The next big Covid-19 variant could begin spreading in New Zealand weeks before we detect it, experts fear, because of "patchy" genomic surveillance amid the Omicron wave.
"Basic science questions like how fast the virus is mutating, where it's mutating, and which mutations matter to spread of the virus have almost exclusively been informed by genetic surveillance," University of Auckland computational biologist Dr David Welch said.
"New Zealand is part of this because we've got mutations that are being expressed here – so we've got to hold up our end of the global effort."
But Welch is now worried our oversight was slipping.
While laboratories were trying to sequence virtually every case in our elimination era, a tsunami of Omicron infections has meant just a fraction of samples from the community were being analysed now.
Of 595,243 positive cases recorded in ESR's EpiSurv system between December 14 and March 28, only 6,341 – or 1.1 per cent – were forwarded to ESR for sequencing.
Over the last two weeks, just 825 or 0.4 per cent of some 232,556 cases, have had at least one sample forwarded – with border cases accounting for around 60 per cent of those.
The Ministry of Health told the Herald that, with new community cases now averaging around 15,000 a day - many of which were being self-reported through rapid antigen testing - it was "no longer possible" to sequence every case.
PCR testing was still being carried out to confirm positive rapid antigen tests for all international arrivals, to help the country keep a watch on variants, as well as "selected" community cases.
Under our current strategy, priority groups for sequencing included all border cases; suspected reinfections; people from previously Covid-free areas; cases possibly acquired in healthcare and among high-risk groups; or unusually severe ones, particularly among the vaccinated.
Secondary to those groups, DHBs were being asked to send samples of randomly-selected positive swabs to ESR – something aimed at providing a representative picture of infection and accounting for factors like location, age, ethnicity and vaccination and sociodemographic status.
Despite those stated checks and measures, Welch saw room for improvement.
"As a gold standard, the World Health Organisation recommends that between 10 and 15 per cent of all cases should be sequenced," he said.
"With current systems, we're only sequencing a very small fraction – or just four or five hundred cases a week."
While just a third of hospitalised cases were being sequenced, Welch said our coverage of such serious infections should be closer to 100 per cent.
"There also appears to be a breakdown with diagnostic labs, which are still picking up more than 400 cases a day with PCR tests – but many of these positive swabs just aren't being sent on for sequencing right now," he said.
"It does take a while for a diagnostic lab to process those samples – but then they also need to physically package them and send them off to ESR, which takes resources.
"If those labs are over-stretched and not actually funded to do that work, and it's largely based on goodwill, they won't do it if they don't have capacity."
Welch said geographic coverage was particularly patchy at present.
"So, there might be a new variant in some DHB area that's putting people in hospital and making them sicker, but we don't know about it yet," he said.
"The other risk is cases coming across the border.

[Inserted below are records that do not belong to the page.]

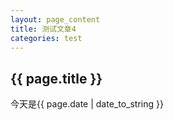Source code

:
 ```yaml
---
layout: page_content
title: 测试文章4
categories: test
---
```


<h2>{{ page.title }}</h2>
<p>今天是{{ page.date | date_to_string }}</p>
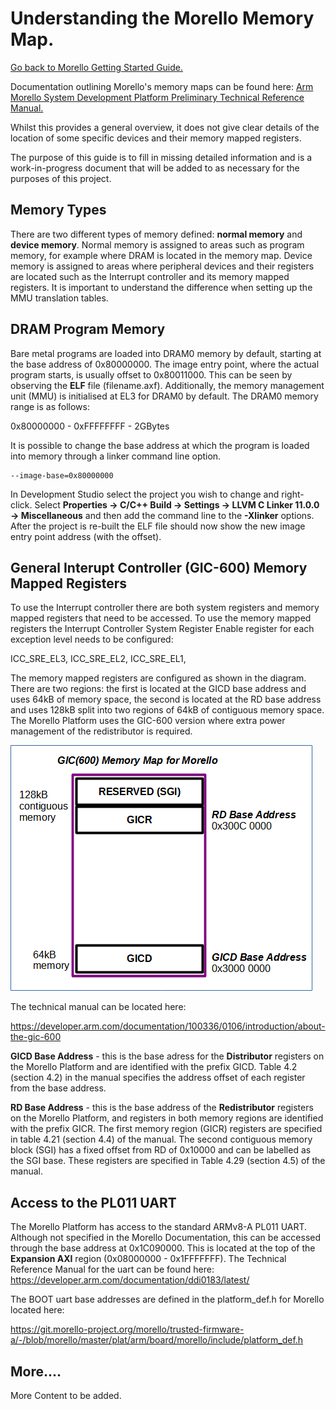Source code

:# Understanding the Morello Memory Map.

 [Go back to Morello Getting Started Guide.](./../../../../morello-getting-started.md)

Documentation outlining Morello's memory maps can be found here: [Arm Morello System Development Platform Preliminary Technical Reference Manual.](./https://developer.arm.com/documentation/102278/latest)

Whilst this provides a general overview, it does not give clear details of the location of some specific devices and their memory mapped registers.

The purpose of this guide is to fill in missing detailed information and is a work-in-progress document that will be added to as necessary for the purposes of this project.


## Memory Types
There are two different types of memory defined: **normal memory** and **device memory**. Normal memory is assigned to areas such as program memory, for example where DRAM is located in the memory map. Device memory is assigned to areas where peripheral devices and their registers are located such as the Interrupt controller and its memory mapped registers. It is important to understand the difference when setting up the MMU translation tables.

## DRAM Program Memory
Bare metal programs are loaded into DRAM0 memory by default, starting at the base address of 0x80000000. The image entry point, where the actual program starts, is usually offset to 0x80011000. This can be seen by observing the **ELF** file (filename.axf). Additionally, the memory management unit (MMU) is initialised at EL3 for DRAM0 by default. The DRAM0 memory range is as follows:

0x80000000 - 0xFFFFFFFF - 2GBytes

It is possible to change the base address at which the program is loaded into memory through a linker command line option. 

```
--image-base=0x80000000
```
In Development Studio select the project you wish to change and right-click. Select **Properties -> C/C++ Build -> Settings -> LLVM C Linker 11.0.0 -> Miscellaneous** and then add the command line to the **-Xlinker** options. After the project is re-built the ELF file should now show the new image entry point address (with the offset).

## General Interupt Controller (GIC-600) Memory Mapped Registers
To use the Interrupt controller there are both system registers and memory mapped registers that need to be accessed. To use the memory mapped registers the Interrupt Controller System Register Enable register for each exception level needs to be configured:

ICC_SRE_EL3, ICC_SRE_EL2, ICC_SRE_EL1,

The memory mapped registers are configured as shown in the diagram. There are two regions: the first is located at the GICD base address and uses 64kB of memory space, the second is located at the RD base address and uses 128kB split into two regions of 64kB of contiguous memory space. The Morello Platform uses the GIC-600 version where extra power management of the redistributor is required.

![GIC Morello Memory Map](./GICMemMap.gif)

The technical manual can be located here:

https://developer.arm.com/documentation/100336/0106/introduction/about-the-gic-600

**GICD Base Address** - this is the base adress for the **Distributor** registers on the Morello Platform and are identified with the prefix GICD.
Table 4.2 (section 4.2) in the manual specifies the address offset of each register from the base address.

**RD Base Address** - this is the base address of the **Redistributor** registers on the Morello Platform, and registers in both memory regions are identified with the prefix GICR. The first memory region (GICR) registers are specified in table 4.21 (section 4.4) of the manual. The second contiguous memory block (SGI) has a fixed offset from RD of 0x10000 and can be labelled as the SGI base. These registers are specified in Table 4.29 (section 4.5) of the manual.

## Access to the PL011 UART
The Morello Platform has access to the standard ARMv8-A PL011 UART. Although not specified in the Morello Documentation, this can be accessed through the base address at 0x1C090000. This is located at the top of the **Expansion AXI** region (0x08000000 - 0x1FFFFFFF). The Technical Reference Manual for the uart can be found here: https://developer.arm.com/documentation/ddi0183/latest/

The BOOT uart base addresses are defined in the platform_def.h for Morello located here:

https://git.morello-project.org/morello/trusted-firmware-a/-/blob/morello/master/plat/arm/board/morello/include/platform_def.h 

## More....
More Content to be added.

We could be looking at a recombination event that occurs overseas and gives the virus an advantage that leads to a new variant.
"Because we're not sequencing 100 per cent of hospitalised cases and recent arrivals from overseas, we just won't know whether they've arrived here or not."
Otago University virologist Dr Jemma Geoghegan echoed those worries.
"We need to know about all hospitalised cases - and we need to know about all border cases."
Asked about the threat at the border, the ministry told the Herald it still had a "high degree of confidence" that any new variants arriving at the border would be identified.
But Welch and Geoghegan remained concerned it could still take time to find a variant once it did get here.
"If there was a new variant known around the world, it could still be ages before we detected it in New Zealand, given the tiny proportion of cases that we're sequencing right now," Geoghegan said.
And when influenza and measles returned to the country, the need would become even more pressing, she said.
Welch added: "With current sequencing coverage, something could be circulating here for many weeks before being detected.
"A large part of our Covid response has been based around having information early and being able to act quickly. Low sequencing coverage jeopardises that."
Ultimately, Welch said there needed to be a "concerted effort" that ensured the country was achieving a higher level of coverage, with all parties in the process committing to a transparent plan.
"So far, it's been a little bit cobbled together, but it's worked fairly well through most of the pandemic," he said.
"I think it was during the height of the Delta outbreak that things started falling apart – and we never got back to that high level of sequencing where we wanted to be."
The ministry said its guidelines for whole genome sequencing of non-border cases were "reviewed and adapted as necessary", both to ensure needless sequencing wasn't carried out, and to ensure demand didn't exceed capacity.
Designed to directly estimate the number of infections in the population, the survey drew on a pool of 150,000 weekly samples to offer regular snapshots of daily infection numbers, along with the percentage of Britons testing positive for Covid-19 antibodies.
The ministry was planning to establish a New Zealand survey over coming months, but it wasn't yet clear whether it would run longitudinally, like the UK's.